Simply increasing the number of justices can be done simply by passing a federal law. In fact, the number of justices has varied in U.S. history, though it's remained at nine since 1870.
But while Ebbs and Sitaraman argue the whole plan could be enacted merely through statute, others say that would violate the Appointments Clause of the Constitution, which says Supreme Court justices are chosen by the president — not by fellow justices.
"This would almost certainly require a constitutional amendment, because it changes that process by which justices are selected," says Ilya Somin, who teaches constitutional law at George Mason University's Scalia Law School. "And of course, it's very unlikely that such an amendment would pass even if Buttigieg were to become president."
Buttigieg, who also wants to do away with the Electoral College, has acknowledged that many of the democratic reforms he's pushing could require amending the Constitution. He's argued that is why it's critical that the next president prioritize those uphill battles by starting them on the first day in office.

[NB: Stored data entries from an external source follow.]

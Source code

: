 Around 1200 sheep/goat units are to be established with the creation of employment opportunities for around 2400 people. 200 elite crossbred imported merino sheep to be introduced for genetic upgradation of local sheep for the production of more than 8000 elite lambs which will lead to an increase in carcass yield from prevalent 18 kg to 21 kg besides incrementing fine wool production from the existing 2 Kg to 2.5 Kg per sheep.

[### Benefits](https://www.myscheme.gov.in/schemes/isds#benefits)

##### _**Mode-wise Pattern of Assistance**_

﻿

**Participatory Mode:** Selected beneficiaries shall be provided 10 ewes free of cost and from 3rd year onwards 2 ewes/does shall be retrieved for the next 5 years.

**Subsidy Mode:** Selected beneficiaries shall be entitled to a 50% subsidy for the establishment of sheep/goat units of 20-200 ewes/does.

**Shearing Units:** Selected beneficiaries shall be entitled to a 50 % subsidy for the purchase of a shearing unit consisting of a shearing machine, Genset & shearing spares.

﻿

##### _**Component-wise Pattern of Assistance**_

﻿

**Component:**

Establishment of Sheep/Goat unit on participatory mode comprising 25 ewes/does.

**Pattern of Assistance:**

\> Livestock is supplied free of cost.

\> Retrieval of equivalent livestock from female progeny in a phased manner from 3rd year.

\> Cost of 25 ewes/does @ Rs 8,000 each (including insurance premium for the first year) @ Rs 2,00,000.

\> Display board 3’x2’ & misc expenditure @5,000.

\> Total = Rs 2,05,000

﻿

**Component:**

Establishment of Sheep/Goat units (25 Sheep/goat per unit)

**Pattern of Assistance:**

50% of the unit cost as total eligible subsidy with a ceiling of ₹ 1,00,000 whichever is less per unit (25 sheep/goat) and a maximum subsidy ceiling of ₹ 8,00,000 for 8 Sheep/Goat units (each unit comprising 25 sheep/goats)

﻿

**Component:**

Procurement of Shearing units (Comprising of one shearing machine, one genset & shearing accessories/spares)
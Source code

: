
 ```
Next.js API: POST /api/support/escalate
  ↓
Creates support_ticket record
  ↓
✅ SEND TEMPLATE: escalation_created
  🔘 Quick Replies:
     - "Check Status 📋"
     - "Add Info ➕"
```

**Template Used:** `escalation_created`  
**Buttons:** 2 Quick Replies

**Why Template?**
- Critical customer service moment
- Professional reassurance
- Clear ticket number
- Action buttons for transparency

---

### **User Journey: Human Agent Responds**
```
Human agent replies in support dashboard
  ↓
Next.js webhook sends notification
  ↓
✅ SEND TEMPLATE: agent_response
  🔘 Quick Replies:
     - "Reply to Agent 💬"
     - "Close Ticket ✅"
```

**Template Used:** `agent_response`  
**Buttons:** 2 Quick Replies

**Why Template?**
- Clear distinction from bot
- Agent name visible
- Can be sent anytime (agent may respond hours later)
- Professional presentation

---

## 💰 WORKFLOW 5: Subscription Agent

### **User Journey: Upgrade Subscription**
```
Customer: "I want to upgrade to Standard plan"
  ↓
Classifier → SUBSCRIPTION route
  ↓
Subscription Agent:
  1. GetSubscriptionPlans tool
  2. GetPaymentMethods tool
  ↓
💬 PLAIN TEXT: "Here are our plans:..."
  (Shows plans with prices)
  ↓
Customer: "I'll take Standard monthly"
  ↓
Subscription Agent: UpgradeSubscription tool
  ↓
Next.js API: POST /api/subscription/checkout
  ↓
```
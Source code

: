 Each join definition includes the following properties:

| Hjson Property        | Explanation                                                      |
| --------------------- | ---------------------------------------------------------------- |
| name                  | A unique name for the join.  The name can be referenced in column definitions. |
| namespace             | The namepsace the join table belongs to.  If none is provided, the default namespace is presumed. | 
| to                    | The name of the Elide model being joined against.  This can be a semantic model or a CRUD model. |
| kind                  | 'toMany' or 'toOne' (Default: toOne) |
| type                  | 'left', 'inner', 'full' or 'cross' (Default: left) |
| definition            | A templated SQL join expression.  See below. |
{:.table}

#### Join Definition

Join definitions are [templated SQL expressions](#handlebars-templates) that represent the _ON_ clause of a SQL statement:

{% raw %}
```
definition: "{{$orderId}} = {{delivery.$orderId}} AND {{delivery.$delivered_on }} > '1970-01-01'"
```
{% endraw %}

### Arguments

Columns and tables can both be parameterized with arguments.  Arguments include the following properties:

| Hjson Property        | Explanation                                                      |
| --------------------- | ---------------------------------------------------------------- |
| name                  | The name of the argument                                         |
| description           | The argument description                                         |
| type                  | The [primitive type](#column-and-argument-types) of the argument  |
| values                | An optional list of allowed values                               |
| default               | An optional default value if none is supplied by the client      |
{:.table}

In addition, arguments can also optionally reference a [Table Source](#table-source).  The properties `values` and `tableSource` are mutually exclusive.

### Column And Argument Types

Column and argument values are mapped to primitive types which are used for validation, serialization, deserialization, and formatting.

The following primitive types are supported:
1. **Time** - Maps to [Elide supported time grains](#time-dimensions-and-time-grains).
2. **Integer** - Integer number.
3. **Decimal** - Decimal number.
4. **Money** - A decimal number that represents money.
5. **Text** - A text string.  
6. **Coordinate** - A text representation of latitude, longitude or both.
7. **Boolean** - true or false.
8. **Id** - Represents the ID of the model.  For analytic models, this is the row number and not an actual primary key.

If there are political pitfalls to be avoided in pursuing a Supreme Court overhaul, then FDR's attempt is the cautionary tale. After winning re-election in 1936, he tried to push through a plan to add more justices to the court in an era that was "like the present context on steroids," says Jeff Shesol, author of "Supreme Power: Franklin Roosevelt vs. the Supreme Court."
At the time, the court had been conservative-leaning for some time, and Roosevelt, amid the Great Depression, was in a race to get New Deal economic programs passed without the court stopping him.
But Roosevelt sprung the plan on an unsuspecting Senate and took even his own party's leadership by surprise, alienating those whose support he needed. Even some Democrats cautioned it would create a vicious cycle where every successive president would simply pack the court with more justices from their party in order to rebalance the court in their favor.
The reaction was vicious, and the plan collapsed spectacularly, a failure that may have made politicians reluctant to take on the issue ever since.
"He thought the element of surprise would be a huge advantage," Shesol said of FDR. "But what had started as a battle for the Supreme Court became a battle for supremacy between Congress and the White House."